== Prompt ==
Each line below must be transcribed exactly, and no picture may appear in the transcription.

== Provided records ==
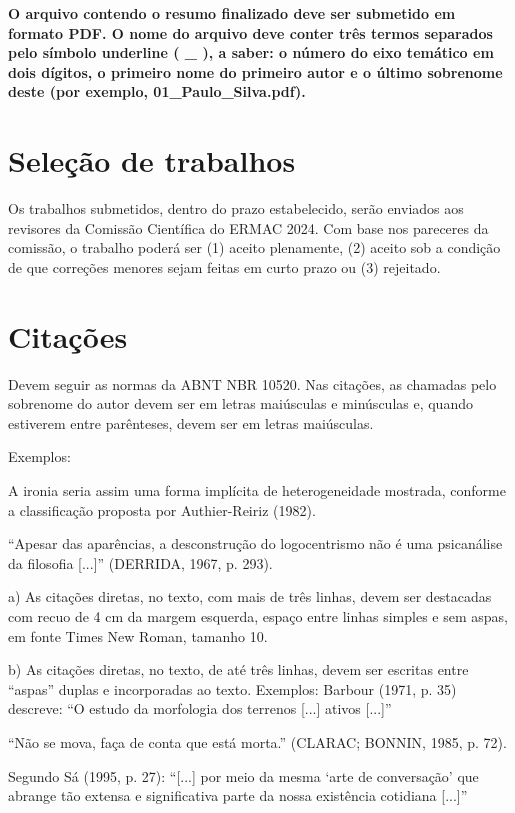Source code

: \documentclass[a4paper,11pt]{article}
\begin{document}
{\bf O arquivo contendo o resumo finalizado deve ser submetido em formato PDF. O nome do arquivo deve conter três termos separados pelo símbolo underline ( \_ ), a saber: o número do eixo temático em dois dígitos, o primeiro nome do primeiro autor e o último sobrenome deste (por exemplo, 01\_Paulo\_Silva.pdf).}

\section*{Seleção de trabalhos}
\quad
\justifying
 Os trabalhos submetidos, dentro do prazo estabelecido, serão enviados aos revisores da Comissão Científica do ERMAC 2024. Com base nos pareceres da comissão, o trabalho poderá ser (1) aceito plenamente, (2) aceito sob a condição de que correções menores sejam feitas em curto prazo ou (3) rejeitado.


\section*{Citações}
Devem seguir as normas da ABNT NBR 10520. Nas citações, as chamadas pelo sobrenome do autor devem ser em letras maiúsculas e minúsculas e, quando estiverem entre parênteses, devem ser em letras maiúsculas.

Exemplos:

A ironia seria assim uma forma implícita de heterogeneidade mostrada, conforme a classificação proposta por Authier-Reiriz (1982).

\vskip 0.2cm
``Apesar das aparências, a desconstrução do logocentrismo não é uma psicanálise da filosofia [...]'' (DERRIDA, 1967, p. 293).

\vskip 0.2cm
a) As citações diretas, no texto, com mais de três linhas, devem ser destacadas com recuo de 4 cm da margem esquerda, espaço entre linhas simples e sem aspas, em fonte Times New Roman, tamanho 10.


\vskip 0.2cm
b) As citações diretas, no texto, de até três linhas, devem ser escritas entre ``aspas'' duplas e incorporadas ao texto.
Exemplos:
Barbour (1971, p. 35) descreve: ``O estudo da morfologia dos terrenos [...] ativos [...]''

\vskip 0.2cm
``Não se mova, faça de conta que está morta.'' (CLARAC; BONNIN, 1985, p. 72).

\vskip 0.2cm
Segundo Sá (1995, p. 27): ``[...] por meio da mesma `arte de conversação' que abrange tão extensa e significativa parte da nossa existência cotidiana [...]''
\end{document}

== Exercise result ==
Source code

: \documentclass[a4paper,11pt]{article}
\begin{document}
{\bf O arquivo contendo o resumo finalizado deve ser submetido em formato PDF. O nome do arquivo deve conter três termos separados pelo símbolo underline ( \_ ), a saber: o número do eixo temático em dois dígitos, o primeiro nome do primeiro autor e o último sobrenome deste (por exemplo, 01\_Paulo\_Silva.pdf).}

\section*{Seleção de trabalhos}
\quad
\justifying
 Os trabalhos submetidos, dentro do prazo estabelecido, serão enviados aos revisores da Comissão Científica do ERMAC 2024. Com base nos pareceres da comissão, o trabalho poderá ser (1) aceito plenamente, (2) aceito sob a condição de que correções menores sejam feitas em curto prazo ou (3) rejeitado.


\section*{Citações}
Devem seguir as normas da ABNT NBR 10520. Nas citações, as chamadas pelo sobrenome do autor devem ser em letras maiúsculas e minúsculas e, quando estiverem entre parênteses, devem ser em letras maiúsculas.

Exemplos:

A ironia seria assim uma forma implícita de heterogeneidade mostrada, conforme a classificação proposta por Authier-Reiriz (1982).

\vskip 0.2cm
``Apesar das aparências, a desconstrução do logocentrismo não é uma psicanálise da filosofia [...]'' (DERRIDA, 1967, p. 293).

\vskip 0.2cm
a) As citações diretas, no texto, com mais de três linhas, devem ser destacadas com recuo de 4 cm da margem esquerda, espaço entre linhas simples e sem aspas, em fonte Times New Roman, tamanho 10.


\vskip 0.2cm
b) As citações diretas, no texto, de até três linhas, devem ser escritas entre ``aspas'' duplas e incorporadas ao texto.
Exemplos:
Barbour (1971, p. 35) descreve: ``O estudo da morfologia dos terrenos [...] ativos [...]''

\vskip 0.2cm
``Não se mova, faça de conta que está morta.'' (CLARAC; BONNIN, 1985, p. 72).

\vskip 0.2cm
Segundo Sá (1995, p. 27): ``[...] por meio da mesma `arte de conversação' que abrange tão extensa e significativa parte da nossa existência cotidiana [...]''
\end{document}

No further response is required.